Cluster Topology awareness
Kubernetes node labels provide cluster topology information such as rack, zone, and region to Portworx clusters. Portworx uses this information to make volume replica placement decisions. The way Portworx responds to zone, region, and rack information is as follows:
Zone and Region information
Zone
If Portworx nodes are provided with the information about their zones, they can influence the default replica placement. In case of replicated volumes Portworx will always try to keep the replicas of a volume in different zones. This placement is not strictly user driven and if zones are provided, Portworx will automatically default to placing replicas in different zones for a volume.
Region
If Portworx nodes are provided with the information about their region, they can influence the default replica placement. In case of replicated volumes Portworx will always try to keep the replicas of a volume in the same region. This placement is not strictly user driven and if regions are provided, Portworx will automatically default to placing replicas in same region for a volume.

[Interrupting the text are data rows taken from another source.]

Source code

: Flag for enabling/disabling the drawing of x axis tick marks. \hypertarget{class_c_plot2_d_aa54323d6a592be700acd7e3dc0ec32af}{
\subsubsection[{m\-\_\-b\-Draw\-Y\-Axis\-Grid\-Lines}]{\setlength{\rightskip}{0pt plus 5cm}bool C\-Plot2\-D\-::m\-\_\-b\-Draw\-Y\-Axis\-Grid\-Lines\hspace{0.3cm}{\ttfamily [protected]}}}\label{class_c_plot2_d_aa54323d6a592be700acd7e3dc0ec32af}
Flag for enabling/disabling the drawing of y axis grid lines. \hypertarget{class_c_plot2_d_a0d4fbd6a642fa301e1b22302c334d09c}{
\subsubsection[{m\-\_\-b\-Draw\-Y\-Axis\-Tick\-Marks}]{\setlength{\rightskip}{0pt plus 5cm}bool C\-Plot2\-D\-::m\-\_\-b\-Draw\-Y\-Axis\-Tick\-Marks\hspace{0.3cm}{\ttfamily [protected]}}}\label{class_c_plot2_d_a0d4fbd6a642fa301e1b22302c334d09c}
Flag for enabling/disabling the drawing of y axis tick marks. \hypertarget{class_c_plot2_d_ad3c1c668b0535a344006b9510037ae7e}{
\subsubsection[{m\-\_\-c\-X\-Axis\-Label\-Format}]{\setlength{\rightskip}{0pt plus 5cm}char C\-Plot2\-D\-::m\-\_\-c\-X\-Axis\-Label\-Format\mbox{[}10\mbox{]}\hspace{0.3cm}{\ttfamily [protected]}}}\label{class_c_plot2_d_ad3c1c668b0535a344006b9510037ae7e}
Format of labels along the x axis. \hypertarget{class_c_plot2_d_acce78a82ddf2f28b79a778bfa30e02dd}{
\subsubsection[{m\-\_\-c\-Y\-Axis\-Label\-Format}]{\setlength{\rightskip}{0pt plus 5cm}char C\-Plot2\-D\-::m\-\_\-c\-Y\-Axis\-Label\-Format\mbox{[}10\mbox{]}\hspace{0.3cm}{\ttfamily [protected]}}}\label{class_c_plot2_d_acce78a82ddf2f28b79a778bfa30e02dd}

How are Zones and Regions determined
For different environments, the following table shows how zones are determined:
| Cloud provider | Zone |
|---|---|
| Public clouds, such as AWS, Azure, Google Cloud, or IBM Cloud | Detected by Portworx using cloud providers APIs. |
| VMware vSphere or VMware vSphere Kubernetes Service | Value of the zone label topology.portworx.io/zone determines the zone for that node. If the label is not specified, all nodes are treated as part of a single default zone. |
| Pure FlashArray | Value of the zone label topology.portworx.io/zone determines the zone for a FlashArray. Follow Enable CSI Topology for FlashArray Cloud Drive to ensure that the nodes are labeled with the correct zone before installing Portworx on them. |
Note: If a cluster has no zones, all nodes are assumed to be in a single zone. Most vSphere setups and most FlashArray cloud setups are configured as a single zone.
For Kubernetes or OpenShift clusters, the nodes in the cluster automatically have failure domain labels applied to them. These labels correspond to the cloud provider's infrastructure characteristics, such as regions and availability zones.
Portworx parses these labels to update its understanding of the cluster topology. You don't need to perform any additional steps.
| Label Name | Purpose |
|---|---|
topology.kubernetes.io/region | Region in which the node resides |
topology.kubernetes.io/zone | Zone in which the node resides |
Rack information
If Portworx nodes are provided with the information about their racks, they can use this information to honor the rack placement strategy provided during volume creation. If Portworx nodes are aware of their racks, and a volume is instructed to be created on specific racks, Portworx will make a best effort to place the replicas on those racks. The placement is user driven and has to be provided during volume creation.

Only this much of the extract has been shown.